Mengacu pada beberapa teori di atas, bahwa di Barat, pemahaman tradisi terhadap segala "sesuatu" (seni), telah di mulai sejak zaman Yunani purba, sekitar 500 SM. Perkembangan seni rupa di Barat, mengikuti penciptaan seni, bahkan penciptaan seni sering diilhami oleh berbagai temuan keilmuan dan pemikiran seni. Sedangkan masyarakat Indonesia, mulai memahami seni rupa sejak zaman prasejarah sekitar 3000 SM. Seni rupa pada masa prasejarah hanya menyangkut soal penciptaan dan penghayatan saja. Hal ini disebabkan karena seni itu muncul dalam kebudayaan tahap mitis, dan pada saatnya bertemu dengan budaya ontologi. Kemudian seni rupa di Indonesia, terus berlanjut pada masa sejarah, primitif, tradisional, modern bahkan sampai pada karya seni rupa postmodern. Semua jenis seni rupa yang perjalanannya nampak jelas di Indonesia, dalam seni visual atau bahasa visual jenis seni rupa tersebut bisa dibilang sebagai seni rupa tiruan, karena semua bentukbentuk yang diterapkan pada bidang gambar mengacu pada kehidupan alam berserta dengan isinya. Bentuk-bentuk yang riil/nyata dijadikan obyek dalam karya seni rupa mereka, seperti salah satu contoh lukisan yang terdapat didinding-dinding goa yang masih tergolong sebagai seni rupa masa prasejarah. Kemudian seni rupa mulai nampak jelas perkembangannya semenjak manusia mengenal tulisan yang sering disebut sebagai seni rupa masa sejarah. Seni rupa terus berlanjut mengikuti harus perkembangan pola pikir manusia sehingga muncul seni rupa tradisional dan modern. Bahkan ada seni rupa yang disebut seni rupa kontemporer dan seni rupa postmodern. Kebudayaan-kebudayaan yang berkembang di luar seperti kebudayaan China, India, Mesir, arab, dan Eropa/Barat memberi pengaruh besar terhadap peningkatan dan perkembangan seni rupa di Indonesia. III.
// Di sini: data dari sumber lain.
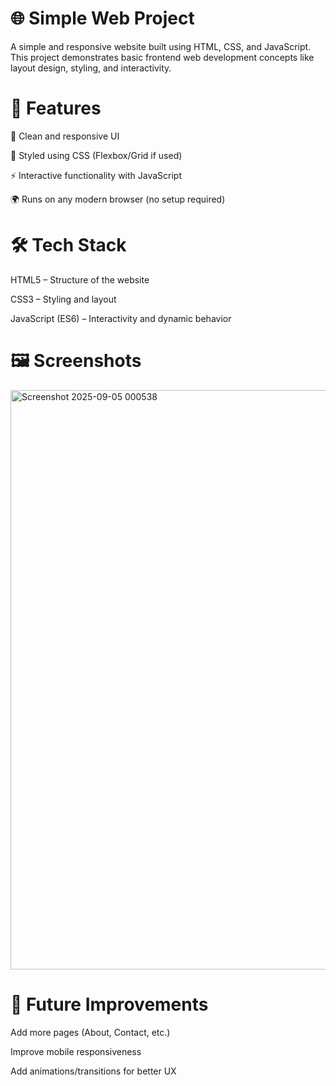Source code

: # 🌐 Simple Web Project

A simple and responsive website built using HTML, CSS, and JavaScript. This project demonstrates basic frontend web development concepts like layout design, styling, and interactivity.

# 🚀 Features

📄 Clean and responsive UI

🎨 Styled using CSS (Flexbox/Grid if used)

⚡ Interactive functionality with JavaScript

🌍 Runs on any modern browser (no setup required)

# 🛠️ Tech Stack

HTML5 – Structure of the website

CSS3 – Styling and layout

JavaScript (ES6) – Interactivity and dynamic behavior

# 🖼️ Screenshots
<img width="1912" height="927" alt="Screenshot 2025-09-05 000538" src="https://github.com/user-attachments/assets/ace1260f-0716-4709-867c-19f0f096a797" />

# 🔮 Future Improvements

Add more pages (About, Contact, etc.)

Improve mobile responsiveness

Add animations/transitions for better UX
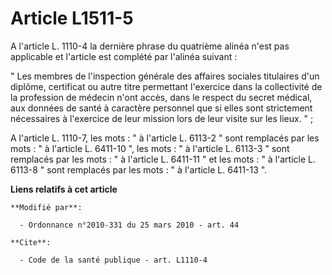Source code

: # Article L1511-5

A l'article L. 1110-4 la dernière phrase du quatrième alinéa n'est pas applicable et l'article est complété par l'alinéa
suivant : 

" Les membres de l'inspection générale des affaires sociales titulaires d'un diplôme, certificat ou autre titre permettant
l'exercice dans la collectivité de la profession de médecin n'ont accès, dans le respect du secret médical, aux données de
santé à caractère personnel que si elles sont strictement nécessaires à l'exercice de leur mission lors de leur visite sur
les lieux. " ; 

A l'article L. 1110-7, les mots : " à l'article L. 6113-2 " sont remplacés par les mots : " à l'article L. 6411-10 ", les
mots : " à l'article L. 6113-3 " sont remplacés par les mots : " à l'article L. 6411-11 " et les mots : " à l'article L.
6113-8 " sont remplacés par les mots : " à l'article L. 6411-13 ".

**Liens relatifs à cet article**

	**Modifié par**:

	  - Ordonnance n°2010-331 du 25 mars 2010 - art. 44

	**Cite**:

	  - Code de la santé publique - art. L1110-4
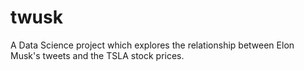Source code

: # twusk
A Data Science project which explores the relationship between Elon Musk's tweets and the TSLA stock prices.
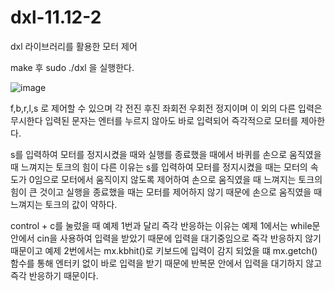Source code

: # dxl-11.12-2
dxl 라이브러리를 활용한 모터 제어 

make 후 sudo ./dxl 을 실행한다.

![image](https://github.com/user-attachments/assets/d937eb28-44fc-4698-8b21-fcb5db476a9b)

f,b,r,l,s 로 제어할 수 있으며 각 전진 후진 좌회전 우회전 정지이며 이 외의 다른 입력은 무시한다 입력된 문자는 엔터를 누르지 않아도 바로 입력되어 즉각적으로 모터를 제아한다.

s를 입력하여 모터를 정지시켰을 때와 실행를 종료했을 때에서 바퀴를 손으로 움직였을 때 느껴지는 토크의 힘이 다른 이유는 s를 입력하여 모터를 정지시켰을 때는 모터의 속도가 0임으로 모터에서 움직이지 않도록 제어하여 손으로 움직였을 때 느껴지는 토크의 힘이 큰 것이고 실행을 종료했을 때는 모터를 제어하지 않기 때문에 손으로 움직였을 때 느껴지는 토크의 값이 약하다.

control + c를 눌렀을 때 예제 1번과 달리 즉각 반응하는 이유는 예제 1에서는 while문 안에서 cin을 사용하여 입력을 받았기 때문에 입력을 대기중임으로 즉각 반응하지 않기 때문이고 예제 2번에서는 mx.kbhit()로 키보드에 입력이 감지 되었을 떄 mx.getch()함수를 통해 엔터키 없이 바로 입력을 받기 때문에 반복문 안에서 입력을 대기하지 않고 즉각 반응하기 때문이다.
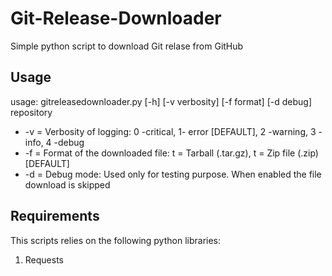 # Git-Release-Downloader
Simple python script to download Git relase from GitHub

## Usage

usage: gitreleasedownloader.py [-h] [-v verbosity] [-f format] [-d debug] repository

* -v = Verbosity of logging: 0 -critical, 1- error [DEFAULT], 2 -warning, 3 -info, 4 -debug
* -f = Format of the downloaded file: t = Tarball (.tar.gz), t = Zip file (.zip) [DEFAULT] 
* -d = Debug mode: Used only for testing purpose. When enabled the file download is skipped

## Requirements
This scripts relies on the following python libraries:

1. Requests
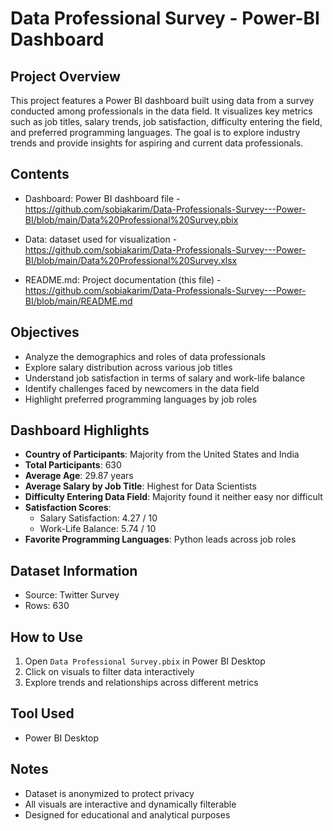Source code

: # Data Professional Survey - Power-BI Dashboard

## Project Overview
This project features a Power BI dashboard built using data from a survey conducted among professionals in the data field. It visualizes key metrics such as job titles, salary trends, job satisfaction, difficulty entering the field, and preferred programming languages. The goal is to explore industry trends and provide insights for aspiring and current data professionals.

## Contents
- Dashboard: Power BI dashboard file - https://github.com/sobiakarim/Data-Professionals-Survey---Power-BI/blob/main/Data%20Professional%20Survey.pbix

- Data: dataset used for visualization - https://github.com/sobiakarim/Data-Professionals-Survey---Power-BI/blob/main/Data%20Professional%20Survey.xlsx

- README.md: Project documentation (this file) - https://github.com/sobiakarim/Data-Professionals-Survey---Power-BI/blob/main/README.md

## Objectives
- Analyze the demographics and roles of data professionals  
- Explore salary distribution across various job titles  
- Understand job satisfaction in terms of salary and work-life balance  
- Identify challenges faced by newcomers in the data field  
- Highlight preferred programming languages by job roles

## Dashboard Highlights
- **Country of Participants**: Majority from the United States and India  
- **Total Participants**: 630  
- **Average Age**: 29.87 years  
- **Average Salary by Job Title**: Highest for Data Scientists  
- **Difficulty Entering Data Field**: Majority found it neither easy nor difficult  
- **Satisfaction Scores**:  
  - Salary Satisfaction: 4.27 / 10  
  - Work-Life Balance: 5.74 / 10  
-  **Favorite Programming Languages**: Python leads across job roles

## Dataset Information
- Source: Twitter Survey
- Rows: 630

##  How to Use  
1. Open `Data Professional Survey.pbix` in Power BI Desktop  
2. Click on visuals to filter data interactively  
3. Explore trends and relationships across different metrics

## Tool Used
- Power BI Desktop

##  Notes  
- Dataset is anonymized to protect privacy  
- All visuals are interactive and dynamically filterable  
- Designed for educational and analytical purposes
Mimesis Seni Rupa Prasejarah dan Sejarah
Seperti apa yang telah diuraikan di atas, bahwa seni rupa Indonesia bertitik tolak pada seni rupa prasejarah (3000 SM) dan sejarah. Pada masa itu banyak karya seni rupa dibuat berdasarkan pada pemikiran, kepekaan melihat, merasakan dan berimajinasi terhadap objek yang diamati oleh masyarakat seni. Karya seni rupa yang dibuat pada masa prasejarah dan sejarah terbatas pada material yang digunakan. Umumnya material yang dipakai dalam berkarya adalah masih terbatas pada material dari alam seperti di masa prasejarah, bidang gambar yang dipakai adalah dinding-dinding goa, warna lebih banyak mengunakan darah binatang, peralatan yang dipakai untuk menggores pada dinding-dinding goa lebih banyak
mengunakan batu-batu yang telah diruncingkan. Kemudian bentuk-bentuk gambar yang sering ditampilkan disesuaikan dengan kehidupan mereka pada masa itu seperti kehidupan berburu binatang di darat maupun berburu ikan di laut. Penggambaran aktivitas kehidupan sehari-hari dengan perlengkapan berburu dan buruannya telah diterjemahkan kedalam seni visual. Apa yang telah dialami pada masa itu divisualkan kedalam karya seni rupa. Bentuk-bentuk karya seni rupa pada masa prasejarah sangat sederhana dan berkesan naturalistis (obyek yang telah diamati oleh mereka diperindah bentuknya). Sementara di masa sejarah karya seni rupa mulai ada peningkatan atau pengembangan baik dari bentuk, material yang digunakan maupun dari fungsi benda yang telah dibuat. Dari segi bentuk, karya seni rupa lebih banyak inspirasinya pada bentuk-bentuk manusia, binatang dan tumbuh-tumbuhan yang umumnya terdapat pada karya seni patung dan seni hias. Objek yang ditampilkan dalam karya seni rupa ada yang dibuat seriil mungkin dan ada pula yang telah distilir (diubah) bentuknya. Sementara material yang digunakan adalah batu, keramik, kayu, logam, perunggu dan besi. Kemudian fungsi dari karya seni rupa pada masa itu lebih banyak sebagai peralatan upacara. Hal ini yang menyebabkan karya seni dimasa prasejarah dan sejarah terdapat beranekaragam bentuk dan coraknya. IV.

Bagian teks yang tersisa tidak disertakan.